Word balloon types. Image: wikimedia commons.

Code talk and authorizations. What is the not-so-hidden code in a government directive that certain words or phrasing not be used in budget proposals, lest those words become swords killing the possibility of funding. Forbidden phrases: “science-based” and “evidence-based.” Word prohibitions include “diversity” and “vulnerable.” Authorizations throughout history have varied: some were a notes scrawled from parent to child, as in the Trans-Siberian Railway. Others were private handshakes made public, as in the New River. A few espoused values for the future of humanity: the Atomic Energy Act set the guiding purpose of peace. But de-authorizing certain code words by directive may be one of the few instances where values are so explicitly defined, and demanded. Summing up the reaction of many, Rush Holt, CEO of the American Association for the Advancement of Science, tweeted: “Here’s a word that’s still allowed: ridiculous.”
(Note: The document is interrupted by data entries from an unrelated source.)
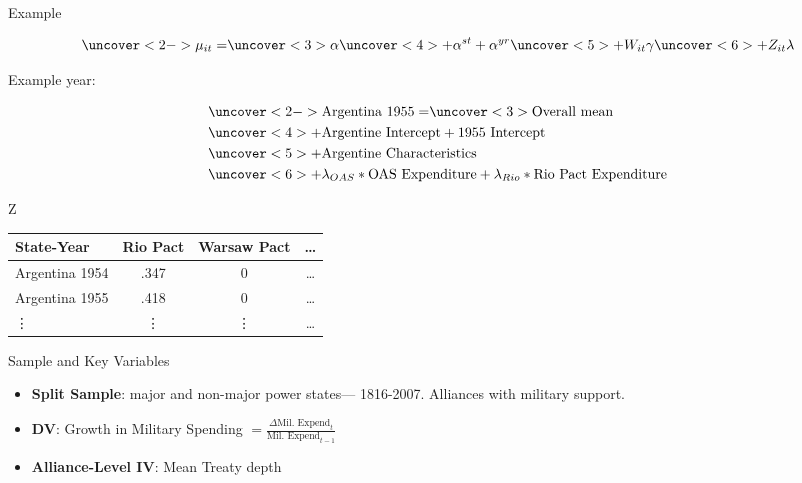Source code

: \documentclass[12pt]{beamer}
\begin{document}
\begin{frame}{Example}


\begin{equation*}
\uncover<2->{\mu_{it} =} \uncover<3>{\alpha} \uncover<4>{+ \alpha^{st} + \alpha^{yr}} \uncover<5>{+ W_{it} \gamma} \uncover<6>{+ Z_{it} \lambda}
\end{equation*}

Example year: 

\begin{equation*}
\begin{split}
& \uncover<2->{\mbox{Argentina 1955} = } \uncover<3>{\mbox{Overall mean}} \\
& \uncover<4>{+ \mbox{Argentine Intercept} + \mbox{1955 Intercept}} \\
& \uncover<5>{+ \mbox{Argentine Characteristics}} \\
& \uncover<6>{+ \lambda_{OAS} * \mbox{OAS Expenditure} + \lambda_{Rio} * \mbox{Rio Pact Expenditure}}
\end{split}
\end{equation*}



\end{frame}




\begin{frame}[standout]{Z} 

\begin{tabular}{lccc}
State-Year & Rio Pact & Warsaw Pact & \ldots \\
\hline
Argentina 1954 & .347 & 0 & \ldots \\
Argentina 1955 & .418  & 0 & \ldots  \\
 \vdots & \vdots & \vdots & \ldots  
\end{tabular}

 \end{frame}




\begin{frame}{Sample and Key Variables}

\begin{itemize}
\item \textbf{Split Sample}: major and non-major power states--- 1816-2007. Alliances with military support. 
\pause
\item \textbf{DV}: Growth in Military Spending $ = \frac{ \Delta \mbox{Mil. Expend}_t }{ \mbox{Mil. Expend}_{t-1} }$ 
\pause
\item \textbf{Alliance-Level IV}: Mean Treaty depth
\end{itemize} 

\end{frame}
\end{document}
What do you think about “science-based” and “evidence-based?” What about the other directives? Can language ever be changed, or is it beyond directive? Abram de Swaan, of the Amsterdam School for Social Research, University of Amsterdam, observed that military conquests cause the spread of new wordings and even languages, but as soon as the newcomers are ousted, language returns to its natural evolution.

De Swaan, Abram. Words of the World: The Global Language System. Wiley 2013. ISBN: 9780745676982. Originally published, Polity Books, 2001.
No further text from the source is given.